Information to distributors

In order to comply with the product governance requirements contained in: (a) Directive 2014/65/EU of the European Parliament and of the Council on markets in financial instruments, as consolidated, ("MiFID II"); (b) Articles 9 and 10 of Commission Delegated Directive (EU) 2017/593, which complements MiFID II; and (c) national implementing measures (together, the "MiFID II Product Governance Requirements") and to disclaim any extra-contractual, intra-contractual or other liability to which any "manufacturer" (within the meaning of the MiFID II Product Governance Requirements) may otherwise be subject, the shares of Corem have been subject to a product approval process, which has determined that those shares are: (i) suitable for a target market consisting of retail investors and investors meeting the criteria of professional clients and eligible counterparties, as defined in MiFID II (the "Positive Target Market"); and (ii) suitable for distribution through all distribution channels permitted under MiFID II. Distributors should note that: the price of Corem’s shares may fall and investors may lose all or part of their investment; Corem’s shares are not subject to any guarantee of return or capital protection, and an investment in Corem’s shares is only suitable for investors who are not in need of a guaranteed return or capital protection and who (alone or with the assistance of an appropriate financial or other adviser) are capable of evaluating the merits and risks of such investment and have sufficient resources to bear the losses that may result from such investment.

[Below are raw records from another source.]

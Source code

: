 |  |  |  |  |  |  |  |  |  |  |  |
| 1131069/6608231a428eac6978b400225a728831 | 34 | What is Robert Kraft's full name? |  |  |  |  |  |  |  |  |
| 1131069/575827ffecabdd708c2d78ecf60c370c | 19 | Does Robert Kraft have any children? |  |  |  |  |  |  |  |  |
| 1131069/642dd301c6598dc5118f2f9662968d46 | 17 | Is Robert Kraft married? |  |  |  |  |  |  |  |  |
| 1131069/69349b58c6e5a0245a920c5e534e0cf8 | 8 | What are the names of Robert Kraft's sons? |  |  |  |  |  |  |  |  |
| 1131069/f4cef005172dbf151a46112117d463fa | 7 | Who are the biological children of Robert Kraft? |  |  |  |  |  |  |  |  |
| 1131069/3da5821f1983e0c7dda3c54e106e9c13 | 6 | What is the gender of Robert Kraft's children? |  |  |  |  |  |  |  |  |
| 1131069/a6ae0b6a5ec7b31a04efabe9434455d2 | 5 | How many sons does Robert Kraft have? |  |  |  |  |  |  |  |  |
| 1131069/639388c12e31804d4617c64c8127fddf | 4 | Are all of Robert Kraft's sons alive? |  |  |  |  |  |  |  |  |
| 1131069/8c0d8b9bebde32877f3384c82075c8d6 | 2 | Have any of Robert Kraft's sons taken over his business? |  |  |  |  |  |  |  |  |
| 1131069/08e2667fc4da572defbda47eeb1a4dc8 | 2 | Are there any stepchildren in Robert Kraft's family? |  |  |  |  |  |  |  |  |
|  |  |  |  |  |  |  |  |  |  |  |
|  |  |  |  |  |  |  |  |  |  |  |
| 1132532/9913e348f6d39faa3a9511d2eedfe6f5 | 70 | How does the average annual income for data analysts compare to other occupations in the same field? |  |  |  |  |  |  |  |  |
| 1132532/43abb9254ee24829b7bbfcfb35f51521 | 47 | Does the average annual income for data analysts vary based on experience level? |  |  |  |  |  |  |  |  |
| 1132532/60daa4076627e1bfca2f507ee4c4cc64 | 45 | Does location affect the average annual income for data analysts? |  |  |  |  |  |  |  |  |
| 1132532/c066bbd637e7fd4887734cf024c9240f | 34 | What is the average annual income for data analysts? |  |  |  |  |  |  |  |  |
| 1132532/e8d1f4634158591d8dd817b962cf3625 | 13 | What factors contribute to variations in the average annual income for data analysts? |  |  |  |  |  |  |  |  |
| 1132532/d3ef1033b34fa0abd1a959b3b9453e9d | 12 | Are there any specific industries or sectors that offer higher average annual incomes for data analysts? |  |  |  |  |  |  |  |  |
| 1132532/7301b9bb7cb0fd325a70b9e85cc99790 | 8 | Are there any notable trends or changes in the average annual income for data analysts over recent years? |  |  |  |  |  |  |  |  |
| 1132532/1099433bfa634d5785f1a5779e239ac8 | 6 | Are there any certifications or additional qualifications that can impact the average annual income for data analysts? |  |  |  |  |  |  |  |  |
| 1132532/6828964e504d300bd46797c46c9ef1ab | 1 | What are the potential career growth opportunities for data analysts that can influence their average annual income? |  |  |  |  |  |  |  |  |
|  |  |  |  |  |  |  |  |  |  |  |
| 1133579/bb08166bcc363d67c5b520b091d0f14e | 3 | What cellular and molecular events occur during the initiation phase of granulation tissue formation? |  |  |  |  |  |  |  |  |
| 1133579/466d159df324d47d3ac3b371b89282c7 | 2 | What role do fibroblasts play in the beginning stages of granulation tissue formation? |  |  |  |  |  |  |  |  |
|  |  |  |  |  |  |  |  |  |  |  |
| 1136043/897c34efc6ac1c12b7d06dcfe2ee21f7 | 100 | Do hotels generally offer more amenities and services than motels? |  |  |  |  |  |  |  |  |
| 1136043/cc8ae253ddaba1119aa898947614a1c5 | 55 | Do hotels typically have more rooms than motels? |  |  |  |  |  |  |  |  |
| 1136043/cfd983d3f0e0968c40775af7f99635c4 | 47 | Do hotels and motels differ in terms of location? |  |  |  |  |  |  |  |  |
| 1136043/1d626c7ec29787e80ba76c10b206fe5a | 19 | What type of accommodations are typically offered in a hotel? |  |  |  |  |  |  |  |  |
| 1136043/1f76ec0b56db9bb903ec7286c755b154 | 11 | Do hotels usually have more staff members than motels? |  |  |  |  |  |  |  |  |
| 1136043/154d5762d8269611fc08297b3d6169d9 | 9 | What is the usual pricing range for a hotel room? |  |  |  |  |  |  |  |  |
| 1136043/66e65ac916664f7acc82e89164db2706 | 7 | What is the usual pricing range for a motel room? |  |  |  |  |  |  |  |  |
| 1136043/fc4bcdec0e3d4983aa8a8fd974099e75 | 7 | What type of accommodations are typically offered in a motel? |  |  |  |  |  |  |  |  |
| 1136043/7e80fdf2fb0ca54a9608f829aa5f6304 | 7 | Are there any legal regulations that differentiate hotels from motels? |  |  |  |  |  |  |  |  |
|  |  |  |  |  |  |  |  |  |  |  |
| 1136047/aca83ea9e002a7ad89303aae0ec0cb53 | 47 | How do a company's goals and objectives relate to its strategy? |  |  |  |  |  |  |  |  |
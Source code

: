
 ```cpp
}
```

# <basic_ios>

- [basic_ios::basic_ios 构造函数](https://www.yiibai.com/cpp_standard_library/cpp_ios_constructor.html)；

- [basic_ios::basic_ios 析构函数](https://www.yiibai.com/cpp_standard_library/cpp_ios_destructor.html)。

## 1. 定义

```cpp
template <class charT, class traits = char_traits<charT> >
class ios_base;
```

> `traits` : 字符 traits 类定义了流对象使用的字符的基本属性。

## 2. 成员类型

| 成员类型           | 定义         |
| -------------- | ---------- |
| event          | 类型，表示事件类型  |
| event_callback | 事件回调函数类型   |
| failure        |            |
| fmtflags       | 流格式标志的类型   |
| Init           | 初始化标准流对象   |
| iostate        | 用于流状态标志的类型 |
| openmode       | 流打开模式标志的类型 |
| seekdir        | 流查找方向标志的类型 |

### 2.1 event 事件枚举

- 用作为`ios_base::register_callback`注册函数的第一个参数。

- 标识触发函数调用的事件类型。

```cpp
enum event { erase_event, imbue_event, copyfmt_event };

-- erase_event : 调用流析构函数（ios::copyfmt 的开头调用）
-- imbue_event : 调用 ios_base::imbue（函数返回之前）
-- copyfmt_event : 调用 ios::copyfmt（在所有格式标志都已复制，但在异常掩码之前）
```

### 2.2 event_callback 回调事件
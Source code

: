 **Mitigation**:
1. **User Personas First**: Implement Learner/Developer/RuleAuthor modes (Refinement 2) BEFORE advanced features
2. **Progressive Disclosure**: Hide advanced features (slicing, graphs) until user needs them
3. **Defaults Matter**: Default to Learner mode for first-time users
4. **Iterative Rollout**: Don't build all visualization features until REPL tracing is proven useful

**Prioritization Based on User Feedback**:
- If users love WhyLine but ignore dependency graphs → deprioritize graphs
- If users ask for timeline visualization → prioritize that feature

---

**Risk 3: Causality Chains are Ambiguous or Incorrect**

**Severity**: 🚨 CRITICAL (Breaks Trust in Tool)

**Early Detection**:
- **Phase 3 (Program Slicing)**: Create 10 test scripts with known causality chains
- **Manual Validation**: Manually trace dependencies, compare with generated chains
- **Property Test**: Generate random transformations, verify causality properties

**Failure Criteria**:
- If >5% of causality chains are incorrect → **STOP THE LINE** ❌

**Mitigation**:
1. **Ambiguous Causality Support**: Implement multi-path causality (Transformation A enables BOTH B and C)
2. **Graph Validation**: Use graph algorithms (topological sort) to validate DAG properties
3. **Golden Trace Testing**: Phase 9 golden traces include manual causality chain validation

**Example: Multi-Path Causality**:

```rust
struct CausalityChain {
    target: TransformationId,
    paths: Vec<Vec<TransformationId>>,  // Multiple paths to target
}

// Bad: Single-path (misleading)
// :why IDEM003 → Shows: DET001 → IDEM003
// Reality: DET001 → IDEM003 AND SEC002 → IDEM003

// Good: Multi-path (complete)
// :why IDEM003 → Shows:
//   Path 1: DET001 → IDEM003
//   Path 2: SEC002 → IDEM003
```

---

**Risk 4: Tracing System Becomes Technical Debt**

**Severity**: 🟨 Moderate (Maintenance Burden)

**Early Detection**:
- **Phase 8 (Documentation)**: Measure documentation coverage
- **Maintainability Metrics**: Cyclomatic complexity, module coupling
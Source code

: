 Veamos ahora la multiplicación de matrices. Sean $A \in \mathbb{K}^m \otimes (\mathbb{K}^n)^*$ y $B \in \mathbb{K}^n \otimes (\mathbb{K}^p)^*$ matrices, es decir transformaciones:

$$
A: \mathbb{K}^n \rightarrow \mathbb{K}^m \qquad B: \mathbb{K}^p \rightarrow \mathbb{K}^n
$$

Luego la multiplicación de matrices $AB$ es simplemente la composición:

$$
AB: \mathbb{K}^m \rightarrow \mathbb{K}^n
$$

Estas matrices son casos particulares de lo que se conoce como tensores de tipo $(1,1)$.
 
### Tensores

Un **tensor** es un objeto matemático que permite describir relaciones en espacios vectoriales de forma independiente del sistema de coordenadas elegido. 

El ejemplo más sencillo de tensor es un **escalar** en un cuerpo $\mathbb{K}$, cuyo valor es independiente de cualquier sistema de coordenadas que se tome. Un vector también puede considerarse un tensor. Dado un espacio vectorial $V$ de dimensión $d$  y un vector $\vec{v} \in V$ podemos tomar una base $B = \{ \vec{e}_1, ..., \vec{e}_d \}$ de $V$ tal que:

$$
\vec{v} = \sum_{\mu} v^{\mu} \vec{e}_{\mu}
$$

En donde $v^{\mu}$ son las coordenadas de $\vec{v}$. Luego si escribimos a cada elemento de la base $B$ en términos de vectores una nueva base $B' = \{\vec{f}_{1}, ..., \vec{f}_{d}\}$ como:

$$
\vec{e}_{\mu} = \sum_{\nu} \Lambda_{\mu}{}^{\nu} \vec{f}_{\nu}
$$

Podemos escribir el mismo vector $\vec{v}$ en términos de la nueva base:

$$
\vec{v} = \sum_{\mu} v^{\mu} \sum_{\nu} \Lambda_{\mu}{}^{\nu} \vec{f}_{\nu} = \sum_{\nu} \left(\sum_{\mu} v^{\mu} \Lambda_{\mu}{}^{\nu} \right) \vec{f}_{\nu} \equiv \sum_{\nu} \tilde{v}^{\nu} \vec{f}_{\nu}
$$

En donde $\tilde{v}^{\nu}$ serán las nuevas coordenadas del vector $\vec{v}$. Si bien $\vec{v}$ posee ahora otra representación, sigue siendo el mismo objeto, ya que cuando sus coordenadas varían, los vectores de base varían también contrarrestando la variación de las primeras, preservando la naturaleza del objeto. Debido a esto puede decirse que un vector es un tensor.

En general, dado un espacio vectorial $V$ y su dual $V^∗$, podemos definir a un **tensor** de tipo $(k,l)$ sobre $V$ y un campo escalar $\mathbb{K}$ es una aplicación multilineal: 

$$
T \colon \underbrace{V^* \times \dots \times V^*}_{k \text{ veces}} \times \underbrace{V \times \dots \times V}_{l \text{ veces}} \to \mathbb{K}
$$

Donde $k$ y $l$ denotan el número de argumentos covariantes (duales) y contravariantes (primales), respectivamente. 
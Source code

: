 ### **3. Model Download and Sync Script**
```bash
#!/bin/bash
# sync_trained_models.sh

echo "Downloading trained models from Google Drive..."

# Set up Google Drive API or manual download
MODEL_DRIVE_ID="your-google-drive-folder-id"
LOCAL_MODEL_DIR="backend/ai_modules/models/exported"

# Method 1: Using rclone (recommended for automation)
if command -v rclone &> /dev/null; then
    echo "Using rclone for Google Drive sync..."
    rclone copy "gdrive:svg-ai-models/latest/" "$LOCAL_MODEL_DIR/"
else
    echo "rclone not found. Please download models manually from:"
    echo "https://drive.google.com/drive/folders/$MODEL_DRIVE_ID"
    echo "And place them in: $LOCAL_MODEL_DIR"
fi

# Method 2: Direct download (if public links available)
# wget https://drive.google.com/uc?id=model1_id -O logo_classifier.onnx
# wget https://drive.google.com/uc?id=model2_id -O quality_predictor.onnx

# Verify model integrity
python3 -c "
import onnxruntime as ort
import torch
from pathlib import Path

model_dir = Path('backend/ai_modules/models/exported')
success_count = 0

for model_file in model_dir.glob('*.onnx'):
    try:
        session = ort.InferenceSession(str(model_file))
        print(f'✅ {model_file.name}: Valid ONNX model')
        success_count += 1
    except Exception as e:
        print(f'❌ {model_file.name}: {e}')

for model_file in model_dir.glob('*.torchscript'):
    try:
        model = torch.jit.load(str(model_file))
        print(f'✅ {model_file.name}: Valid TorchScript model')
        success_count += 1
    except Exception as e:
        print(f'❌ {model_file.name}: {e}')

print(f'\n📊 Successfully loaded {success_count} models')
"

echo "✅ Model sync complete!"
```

Conversely, an investment in the shares of Corem is not suitable for investors who need full capital protection or full repayment of the amount invested, cannot bear any risk or who require a guaranteed or predictable return (the "Negative Target Market", and together with the Positive Target Market, the "Target Market"). The Target Market assessment is without prejudice to any other requirements regarding contractual, legal or regulatory sales restrictions in relation to the Directed Issue. Furthermore, it should be noted that notwithstanding the Target Market assessment, the Joint Global Coordinators and Joint Bookrunners will only provide investors who meet the criteria of professional clients and eligible counterparties.

 

For the avoidance of doubt, the Target Market Assessment does not constitute (a) an assessment of suitability or appropriateness for the purposes of MiFID II; or (b) a recommendation to any investor or group of investors to invest in, or purchase, or take any other action whatsoever with respect to the shares in Corem.

 

Each distributor is responsible for undertaking its own target market assessment in respect of the shares in Corem and determining appropriate distribution channels.